1The mountain in Latin: literary heritage

Vides ut alta stet nive candidum
Soracte, nec iam sustineant onus
Silvae laborantes, geluque
Flumina constiterint acuto?
1
Do you see that Soracte stands white
with deep snow and that the woods burdened down
can’t support their load, and that the rivers
too have frozen solid with sharp ice?
The opening lines of Horace’s Odes I.9 make for a convenient introduction to the literary heritage of the mountain in Latin because in many ways Soracte represents a typical mountain image in Classical literature in this passage. Soracte, known today as Soratte, stands in the province of Rome, Italy. Despite its relatively small stature in comparison with the neighbouring Apennines and the Alps to the north, the 691-metre-high ridge is certainly prominent in its surroundings. For the Romans then, Soracte was a mons.2 Although frequently and correctly translated as ‘mountain’ in English, the two words are not exactly equivalent. Mons can refer to any heaped-up mass, from argenti mons, ‘a mountain of silver’, to a heap of stones on the back of a wagon.3 In this figurative sense, the use of mons does not differ much from the way that the word mountain is used in English. In one important aspect, however, the use of mons in Latin does diverge from the English mountain: It does not necessarily single out a particular peak. For this reason the Jura mountain range located to the north of the western Alps and which spreads over the borders between France, Switzerland and Germany, could be called mons Jura.4 Olympus, similarly, refers to a range of 52 peaks of which the highest, ΜύτÎčÎșας, ‘the nose’, reaches 2918 metres of altitude. Soracte itself is a case in point since the mons is in fact a ridge with several peaks.

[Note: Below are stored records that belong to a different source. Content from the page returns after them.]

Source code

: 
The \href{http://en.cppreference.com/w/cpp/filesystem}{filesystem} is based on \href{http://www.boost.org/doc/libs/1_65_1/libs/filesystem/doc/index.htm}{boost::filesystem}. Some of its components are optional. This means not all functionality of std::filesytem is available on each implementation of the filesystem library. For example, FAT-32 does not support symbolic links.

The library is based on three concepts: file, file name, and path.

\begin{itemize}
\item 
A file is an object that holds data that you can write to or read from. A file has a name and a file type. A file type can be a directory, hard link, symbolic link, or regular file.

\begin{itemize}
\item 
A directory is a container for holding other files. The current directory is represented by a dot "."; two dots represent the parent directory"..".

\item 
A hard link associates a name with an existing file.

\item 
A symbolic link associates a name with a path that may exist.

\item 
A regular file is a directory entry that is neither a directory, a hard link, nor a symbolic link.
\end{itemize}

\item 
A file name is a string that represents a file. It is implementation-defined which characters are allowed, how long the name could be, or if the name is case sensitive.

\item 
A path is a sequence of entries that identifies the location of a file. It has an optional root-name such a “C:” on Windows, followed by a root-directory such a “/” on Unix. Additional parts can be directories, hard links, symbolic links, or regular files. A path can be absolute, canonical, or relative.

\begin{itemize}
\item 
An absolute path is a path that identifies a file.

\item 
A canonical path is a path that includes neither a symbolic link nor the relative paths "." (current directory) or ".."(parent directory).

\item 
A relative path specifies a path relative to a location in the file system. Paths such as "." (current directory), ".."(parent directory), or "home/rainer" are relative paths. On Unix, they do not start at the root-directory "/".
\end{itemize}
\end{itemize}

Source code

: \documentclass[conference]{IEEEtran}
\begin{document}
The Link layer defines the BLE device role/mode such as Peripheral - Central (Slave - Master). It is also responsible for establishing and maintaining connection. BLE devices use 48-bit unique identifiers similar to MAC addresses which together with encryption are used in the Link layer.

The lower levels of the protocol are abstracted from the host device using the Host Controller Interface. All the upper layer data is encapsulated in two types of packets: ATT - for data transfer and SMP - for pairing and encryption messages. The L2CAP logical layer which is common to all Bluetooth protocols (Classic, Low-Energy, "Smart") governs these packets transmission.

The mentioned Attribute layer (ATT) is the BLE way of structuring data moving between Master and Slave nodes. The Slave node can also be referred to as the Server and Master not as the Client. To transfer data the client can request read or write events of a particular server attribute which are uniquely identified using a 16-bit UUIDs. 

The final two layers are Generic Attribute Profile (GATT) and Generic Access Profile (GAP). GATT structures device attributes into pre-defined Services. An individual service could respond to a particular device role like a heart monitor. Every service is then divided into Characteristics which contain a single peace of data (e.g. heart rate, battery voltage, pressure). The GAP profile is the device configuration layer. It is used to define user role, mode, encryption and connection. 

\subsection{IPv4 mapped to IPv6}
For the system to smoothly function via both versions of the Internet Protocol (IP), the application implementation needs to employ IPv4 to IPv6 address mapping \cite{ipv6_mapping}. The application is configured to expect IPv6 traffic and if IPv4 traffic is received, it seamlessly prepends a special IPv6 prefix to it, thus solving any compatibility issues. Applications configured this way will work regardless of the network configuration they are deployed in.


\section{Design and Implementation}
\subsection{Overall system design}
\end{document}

This breadth in the use of mons is not to say that Latin does not have terms to designate peaks, ridges and ranges, however. Arx can mean ‘peak’, while iugum is the saddle of a mountain.5 Dorsum can take the meaning of ‘ridge’ and scopulus, rupes and cautes all refer to varieties of ‘cliff’ or ‘outcrop’.6 But the specific meanings of these words were not always necessarily employed: With the exception of cautes all these words could also be used in Latin with an extended meaning to refer to what an English speaker would call a ‘mountain’. The breadth of meaning among the words referring to the mountain and its parts extends to what appears to be an important distinction in referring to mountains in English: even collis, ‘a hill’, can also be used to refer to what are usually montes, ‘mountains’ in Latin.7
This said, mountains are always—in both languages—high places, at least in relation to their immediate surroundings. In Horace’s lines it is not Soracte, which is altus, ‘tall’, rather the snow on the mountain, which is alta, ‘deep’. But the polyvalence of the word altus in Latin works nicely in Horace’s opening line: The word designates something ‘high’, ‘deep’ or ‘thick’. Although grammatically dependant on nive in Horace’s lines, the association of the word with Soracte through enallage would not be incongruous in this context.8
It will not seem too naïve to say, then, that the majority of the things commonly written about the mountains in Latin are directly related to its height. This is to say that for the Romans, although the mountain did come to represent more than just a high mass of earth, their ideas did not often progress more than one or two removes from the notion of their altitude. The point at which these ideas do change and develop in Latin will be the focus of this study’s subsequent chapters.
One notion consistently associated with the mountain through its height—as much by the Romans as in the attitude towards the mountain that later developed—is the snow-capped peak. As Horace puts it, alta stet nive candidum / Soracte, ‘Soracte stands white with deep snow’. The mountains of Italy and the Alps are to this day often pictured dusted with snow. Indeed, many of them are actually capped with ice and snow throughout the whole year. Related to the mountains’ white peaks is the gelu acuto, ‘sharp ice’, that frequently accompanies the snow. Associated with the ice in turn—just as in Horace—are the flumina, ‘rivers’, which have their sources in the mountains, and which frequently also figure in descriptions of the mountain in Classical Latin.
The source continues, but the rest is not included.